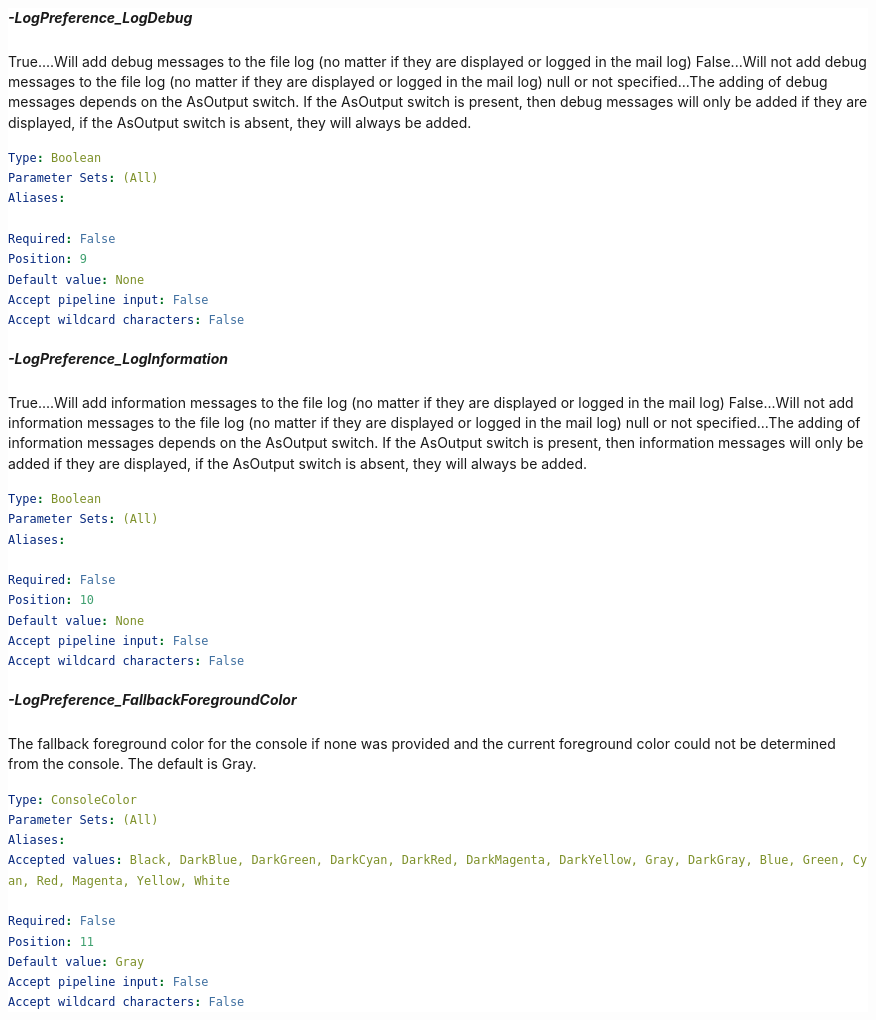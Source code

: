 ##### -LogPreference_LogDebug
True....Will add debug messages to the file log (no matter if they are displayed or logged in the mail log)
False...Will not add debug messages to the file log (no matter if they are displayed or logged in the mail log)
null or not specified...The adding of debug messages depends on the AsOutput switch.
If the AsOutput switch is present,
        then debug messages will only be added if they are displayed, if the AsOutput switch is absent, they will
        always be added.

```yaml
Type: Boolean
Parameter Sets: (All)
Aliases:

Required: False
Position: 9
Default value: None
Accept pipeline input: False
Accept wildcard characters: False
```

##### -LogPreference_LogInformation
True....Will add information messages to the file log (no matter if they are displayed or logged in the mail log)
False...Will not add information messages to the file log (no matter if they are displayed or logged in the mail log)
null or not specified...The adding of information messages depends on the AsOutput switch.
If the AsOutput switch is present,
        then information messages will only be added if they are displayed, if the AsOutput switch is absent, they will
        always be added.

```yaml
Type: Boolean
Parameter Sets: (All)
Aliases:

Required: False
Position: 10
Default value: None
Accept pipeline input: False
Accept wildcard characters: False
```

##### -LogPreference_FallbackForegroundColor
The fallback foreground color for the console if none was provided and the current foreground color could not be determined from the console.
The default is Gray.

```yaml
Type: ConsoleColor
Parameter Sets: (All)
Aliases:
Accepted values: Black, DarkBlue, DarkGreen, DarkCyan, DarkRed, DarkMagenta, DarkYellow, Gray, DarkGray, Blue, Green, Cyan, Red, Magenta, Yellow, White

Required: False
Position: 11
Default value: Gray
Accept pipeline input: False
Accept wildcard characters: False
```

***

WORK REQUIRED
Without the pictures, give every line above again exactly.

RESPONSE AREA
Source code

: ##### -LogPreference_LogDebug
True....Will add debug messages to the file log (no matter if they are displayed or logged in the mail log)
False...Will not add debug messages to the file log (no matter if they are displayed or logged in the mail log)
null or not specified...The adding of debug messages depends on the AsOutput switch.
If the AsOutput switch is present,
        then debug messages will only be added if they are displayed, if the AsOutput switch is absent, they will
        always be added.

```yaml
Type: Boolean
Parameter Sets: (All)
Aliases:

Required: False
Position: 9
Default value: None
Accept pipeline input: False
Accept wildcard characters: False
```

##### -LogPreference_LogInformation
True....Will add information messages to the file log (no matter if they are displayed or logged in the mail log)
False...Will not add information messages to the file log (no matter if they are displayed or logged in the mail log)
null or not specified...The adding of information messages depends on the AsOutput switch.
If the AsOutput switch is present,
        then information messages will only be added if they are displayed, if the AsOutput switch is absent, they will
        always be added.

```yaml
Type: Boolean
Parameter Sets: (All)
Aliases:

Required: False
Position: 10
Default value: None
Accept pipeline input: False
Accept wildcard characters: False
```

##### -LogPreference_FallbackForegroundColor
The fallback foreground color for the console if none was provided and the current foreground color could not be determined from the console.
The default is Gray.

```yaml
Type: ConsoleColor
Parameter Sets: (All)
Aliases:
Accepted values: Black, DarkBlue, DarkGreen, DarkCyan, DarkRed, DarkMagenta, DarkYellow, Gray, DarkGray, Blue, Green, Cyan, Red, Magenta, Yellow, White

Required: False
Position: 11
Default value: Gray
Accept pipeline input: False
Accept wildcard characters: False
```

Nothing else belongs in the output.